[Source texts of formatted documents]
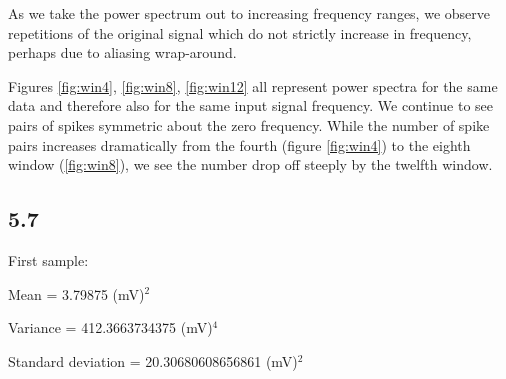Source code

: \documentclass[a4paper]{article}
\begin{document}
As we take the power spectrum out to increasing frequency ranges, we observe repetitions of the original signal which do not strictly increase in frequency, perhaps due to aliasing wrap-around.

Figures \ref{fig:win4}, \ref{fig:win8}, \ref{fig:win12} all represent power spectra for the same data and therefore also for the same input signal frequency. We continue to see pairs of spikes symmetric about the zero frequency. While the number of spike pairs increases dramatically from the fourth (figure \ref{fig:win4}) to the eighth window (\ref{fig:win8}), we see the number drop off steeply by the twelfth window. %


\subsection{5.7}

First sample:

Mean = 3.79875 (mV)$^2$

Variance = 412.3663734375 (mV)$^4$

Standard deviation = 20.30680608656861 (mV)$^2$
\end{document}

= What is being asked =
Set down every entry above without alteration, but print no images.

= Exercise output =
Source code

: \documentclass[a4paper]{article}
\begin{document}
As we take the power spectrum out to increasing frequency ranges, we observe repetitions of the original signal which do not strictly increase in frequency, perhaps due to aliasing wrap-around.

Figures \ref{fig:win4}, \ref{fig:win8}, \ref{fig:win12} all represent power spectra for the same data and therefore also for the same input signal frequency. We continue to see pairs of spikes symmetric about the zero frequency. While the number of spike pairs increases dramatically from the fourth (figure \ref{fig:win4}) to the eighth window (\ref{fig:win8}), we see the number drop off steeply by the twelfth window. %


\subsection{5.7}

First sample:

Mean = 3.79875 (mV)$^2$

Variance = 412.3663734375 (mV)$^4$

Standard deviation = 20.30680608656861 (mV)$^2$
\end{document}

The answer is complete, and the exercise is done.